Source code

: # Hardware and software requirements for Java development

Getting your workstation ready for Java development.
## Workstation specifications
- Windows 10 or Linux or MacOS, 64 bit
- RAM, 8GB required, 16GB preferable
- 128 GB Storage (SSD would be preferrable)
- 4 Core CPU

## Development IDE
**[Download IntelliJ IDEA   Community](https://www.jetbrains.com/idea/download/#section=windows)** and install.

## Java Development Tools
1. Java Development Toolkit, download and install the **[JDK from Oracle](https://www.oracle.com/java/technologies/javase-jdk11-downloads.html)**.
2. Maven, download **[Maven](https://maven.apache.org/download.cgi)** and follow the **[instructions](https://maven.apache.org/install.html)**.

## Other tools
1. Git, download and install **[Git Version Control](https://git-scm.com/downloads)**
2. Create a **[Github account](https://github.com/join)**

**EXERCISE GOAL:** From the first entry to the last, reproduce everything precisely.

**RESPONSE TO THIS TASK:**
Source code

: # Hardware and software requirements for Java development

Getting your workstation ready for Java development.
## Workstation specifications
- Windows 10 or Linux or MacOS, 64 bit
- RAM, 8GB required, 16GB preferable
- 128 GB Storage (SSD would be preferrable)
- 4 Core CPU

## Development IDE
**[Download IntelliJ IDEA   Community](https://www.jetbrains.com/idea/download/#section=windows)** and install.

## Java Development Tools
1. Java Development Toolkit, download and install the **[JDK from Oracle](https://www.oracle.com/java/technologies/javase-jdk11-downloads.html)**.
2. Maven, download **[Maven](https://maven.apache.org/download.cgi)** and follow the **[instructions](https://maven.apache.org/install.html)**.

## Other tools
1. Git, download and install **[Git Version Control](https://git-scm.com/downloads)**
2. Create a **[Github account](https://github.com/join)**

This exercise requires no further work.